Source : Ifip d’après USDA-FAS, Alltech et Allaboutfeed.
Smithfield foods a annoncé qu’à partir de juin, près de la moitié des porcs produits par l’entreprise sera nourrie sans ractopamine, un additif destiné à favorisé la croissance musculaire des animaux. L’abattoir de Milan (Missouri, d’une capacité de 10 400 porcs par jour) va s’ajouter aux deux grands sites d’abattage de Tar Heel et de Clinton (Caroline du nord) qui garantissent déjà de la viande « sans ractopamine». Depuis mars dernier, la Chine a imposé l’absence de résidus de ractopamine dans ses importations en provenance des Etats-Unis. Depuis début février, la Russie interdit les importations de porc et de bœuf en raison des risques de présence de cet additif.
Source : Ifip d’après Reuters, USMEF, The Pig site et Meatingplace.
En Basse Saxe, Land où la production porcine est la plus concentrée d’Allemagne, 6 entreprises d’abattage de porc, qui souhaitent garder l’anonymat, se sont prononcées en faveur de l’introduction d’un salaire minimum de 8,50 euros nets par heure. Ces entreprises s’engageraient dans cette direction sous la pression sociétale croissante.

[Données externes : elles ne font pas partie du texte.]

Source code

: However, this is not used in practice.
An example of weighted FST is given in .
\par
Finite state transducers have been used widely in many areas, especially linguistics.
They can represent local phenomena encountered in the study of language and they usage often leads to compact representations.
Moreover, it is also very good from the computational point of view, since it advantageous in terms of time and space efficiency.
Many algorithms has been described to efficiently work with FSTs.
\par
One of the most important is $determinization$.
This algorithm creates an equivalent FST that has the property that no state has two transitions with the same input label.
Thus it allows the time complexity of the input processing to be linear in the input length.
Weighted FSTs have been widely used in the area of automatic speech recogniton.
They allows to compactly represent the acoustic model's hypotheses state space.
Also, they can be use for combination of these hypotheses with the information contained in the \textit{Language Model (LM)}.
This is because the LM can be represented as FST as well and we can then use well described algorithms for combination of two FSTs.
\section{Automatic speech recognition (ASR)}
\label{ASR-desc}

Le Ministre de l’Agriculture de la Basse-Saxe milite pour l’introduction d’un salaire minimum au niveau fédéral. Ce thème constitue un sujet important des prochaines élections nationales, de septembre 2013. Mi-juin, le Ministre rencontrera de nouveau ces entreprises pour établir les conditions de travail et les contrats. Un des objectifs est qu’une part plus importante des employés d’Europe de l’Est soit embauchée directement par les entreprises et non par les « Agences d’intérim » basées dans les pays de l’Est. Ces employées profiteront ainsi du système de sécurité sociale allemand et cotiseront pour la retraite.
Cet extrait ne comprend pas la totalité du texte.